Sind wir verrückt? Was für eine freudige Überraschung: Der Zug nach Biel/Bienne fährt gerade im Baseler Bahnhof ein - da taucht unter den wartenden Menschen unvermutet und völlig überraschend Melanie auf. Melanie, meine liebe Arbeitskollegin und inzwischen auch "Wiederholungstäterin". Sie hatte sich am Freitagmorgen spontan entschlossen, sich nachzumelden. Wir sind uns sicher, irgendwas ganz Spezielles, Besonderes, hat dieser Nachtlauf in Biel, der 58. inzwischen.

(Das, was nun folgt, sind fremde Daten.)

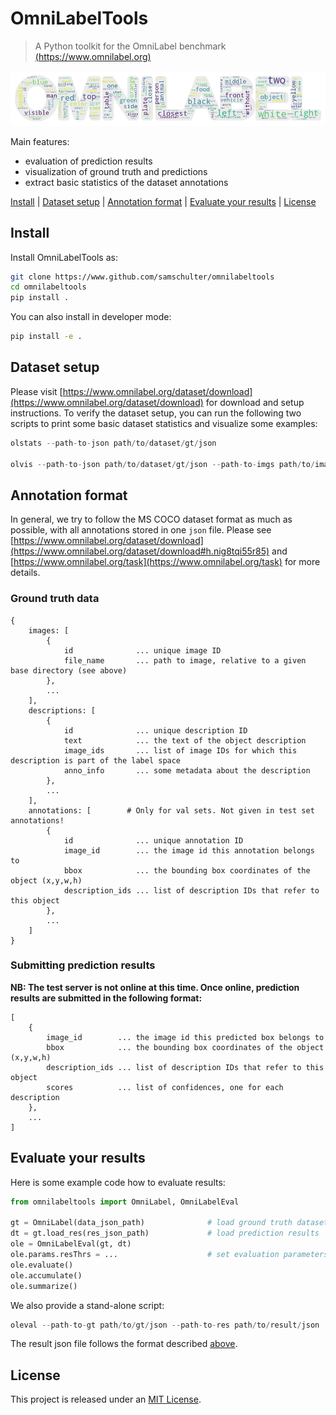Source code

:# OmniLabelTools

> A Python toolkit for the OmniLabel benchmark [(https://www.omnilabel.org)](https://www.omnilabel.org)

![OmniLabel benchmark banner](docs/wordcloud_descriptions_logo.png)

Main features:

* evaluation of prediction results
* visualization of ground truth and predictions
* extract basic statistics of the dataset annotations

[Install](#install) |
[Dataset setup](#dataset-setup) |
[Annotation format](#annotation-format) |
[Evaluate your results](#evaluate-your-results) |
[License](#license)

## Install

Install OmniLabelTools as:

``` bash
git clone https://www.github.com/samschulter/omnilabeltools
cd omnilabeltools
pip install .
```

You can also install in developer mode:

``` bash
pip install -e .
```

## Dataset setup

Please visit [https://www.omnilabel.org/dataset/download](https://www.omnilabel.org/dataset/download) for download and setup instructions. To verify the dataset setup, you can run the following two scripts to print some basic dataset statistics and visualize some examples:

``` python
olstats --path-to-json path/to/dataset/gt/json

olvis --path-to-json path/to/dataset/gt/json --path-to-imgs path/to/image/directories --path-output some/directory/to/store/visualizations
```

## Annotation format

In general, we try to follow the MS COCO dataset format as much as possible, with all annotations stored in one `json` file. Please see [https://www.omnilabel.org/dataset/download](https://www.omnilabel.org/dataset/download#h.nig8tqi55r85) and [https://www.omnilabel.org/task](https://www.omnilabel.org/task) for more details.

### Ground truth data

```
{
    images: [
        {
            id              ... unique image ID
            file_name       ... path to image, relative to a given base directory (see above)
        },
        ...
    ],
    descriptions: [
        {
            id              ... unique description ID
            text            ... the text of the object description
            image_ids       ... list of image IDs for which this description is part of the label space
            anno_info       ... some metadata about the description
        },
        ...
    ],
    annotations: [        # Only for val sets. Not given in test set annotations!
        {
            id              ... unique annotation ID
            image_id        ... the image id this annotation belongs to
            bbox            ... the bounding box coordinates of the object (x,y,w,h)
            description_ids ... list of description IDs that refer to this object
	    },
        ...
    ]
}
```

### Submitting prediction results

**NB: The test server is not online at this time. Once online, prediction results are submitted in the following format:**

```
[
    {
        image_id        ... the image id this predicted box belongs to
        bbox            ... the bounding box coordinates of the object (x,y,w,h)
        description_ids ... list of description IDs that refer to this object
        scores          ... list of confidences, one for each description
    },
    ...
]
```

## Evaluate your results

Here is some example code how to evaluate results:

``` python
from omnilabeltools import OmniLabel, OmniLabelEval

gt = OmniLabel(data_json_path)              # load ground truth dataset
dt = gt.load_res(res_json_path)             # load prediction results
ole = OmniLabelEval(gt, dt)
ole.params.resThrs = ...                    # set evaluation parameters as desired
ole.evaluate()
ole.accumulate()
ole.summarize()
```

We also provide a stand-alone script:

``` python
oleval --path-to-gt path/to/gt/json --path-to-res path/to/result/json
```

The result json file follows the format described [above](#submitting-prediction-results).

## License

This project is released under an [MIT License](LICENSE).
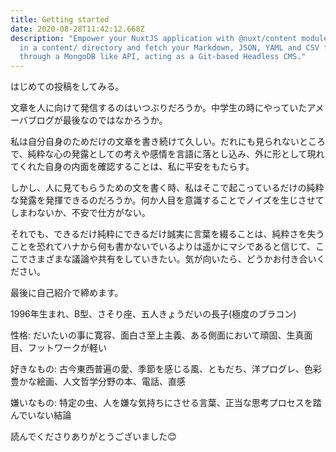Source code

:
 ```yaml
---
title: Getting started
date: 2020-08-28T11:42:12.668Z
description: "Empower your NuxtJS application with @nuxt/content module: write
  in a content/ directory and fetch your Markdown, JSON, YAML and CSV files
  through a MongoDB like API, acting as a Git-based Headless CMS."
---
```

はじめての投稿をしてみる。

文章を人に向けて発信するのはいつぶりだろうか。中学生の時にやっていたアメーバブログが最後なのではなかろうか。

私は自分自身のためだけの文章を書き続けて久しい。だれにも見られないところで、純粋な心の発露としての考えや感情を言語に落とし込み、外に形として現れてくれた自身の内面を確認することは、私に平安をもたらす。

しかし、人に見てもらうための文を書く時、私はそこで起こっているだけの純粋な発露を発揮できるのだろうか。何か人目を意識することでノイズを生じさせてしまわないか、不安で仕方がない。

それでも、できるだけ純粋にできるだけ誠実に言葉を綴ることは、純粋さを失うことを恐れてハナから何も書かないでいるよりは遥かにマシであると信じて、ここでさまざまな議論や共有をしていきたい。気が向いたら、どうかお付き合いください。

最後に自己紹介で締めます。

1996年生まれ、B型、さそり座、五人きょうだいの長子(極度のブラコン)

性格: だいたいの事に寛容、面白さ至上主義、ある側面において頑固、生真面目、フットワークが軽い

好きなもの: 古今東西普遍の愛、季節を感じる風、ともだち、洋プログレ、色彩豊かな絵画、人文哲学分野の本、電話、直感

嫌いなもの: 特定の虫、人を嫌な気持ちにさせる言葉、正当な思考プロセスを踏んでいない結論



読んでくださりありがとうございました😊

Melanie wollte eigentlich pausieren, sie hatte an Folgewirkungen eines 24-Stunden-Spendenlaufs vom vorangegangenen Wochenende zu knabbern. Und ich, ich hatte auch so meine Sorgen. Zweieinhalb Monate zuvor, direkt nach Ostern, hatte ich eine größere Schilddrüsen-OP. Danach war ich fast fünf Wochen quasi "außer Gefecht" -Hormonumstellung. Ich war richtig neben mir, nichts ging von der Hand. War gezwungen einfach nichts, wirklich nichts zu tun. Obwohl ich voller Tatendrang war. Die OP war von dem Ergebnis für mich einfach sensationell gut gelaufen. Im Hals Raum und Weite, kein Druck mehr und ein besseres Atmen. Und keine Beschädigung des von Gewebe umwucherten Stimmbandnervs. Ich bin dem leitenden Arzt der endokrinen Chirurgie hier in Wiesbaden dankbar. Achtsamkeit und liebevolle Zuwendung erlebte ich, neben der professionellen Arbeit. Doch auch Leid erfuhr ich im Krankenhaus. In meinem Zimmer lag ein Familienvater aus Äthiopien. Krebskrank, seit neun Monaten. An dem Tag, an dem ich entlassen wurde, kam er auf die Intensivstation. Seine Augen spiegelten beim Abschied die ganze Zerbrechlichkeit und den unendlichen Wert unseres Lebens wieder. Alles ist auf Leben ausgerichtet, auch im Sterben. Das trug ich mit mir die letzten Wochen.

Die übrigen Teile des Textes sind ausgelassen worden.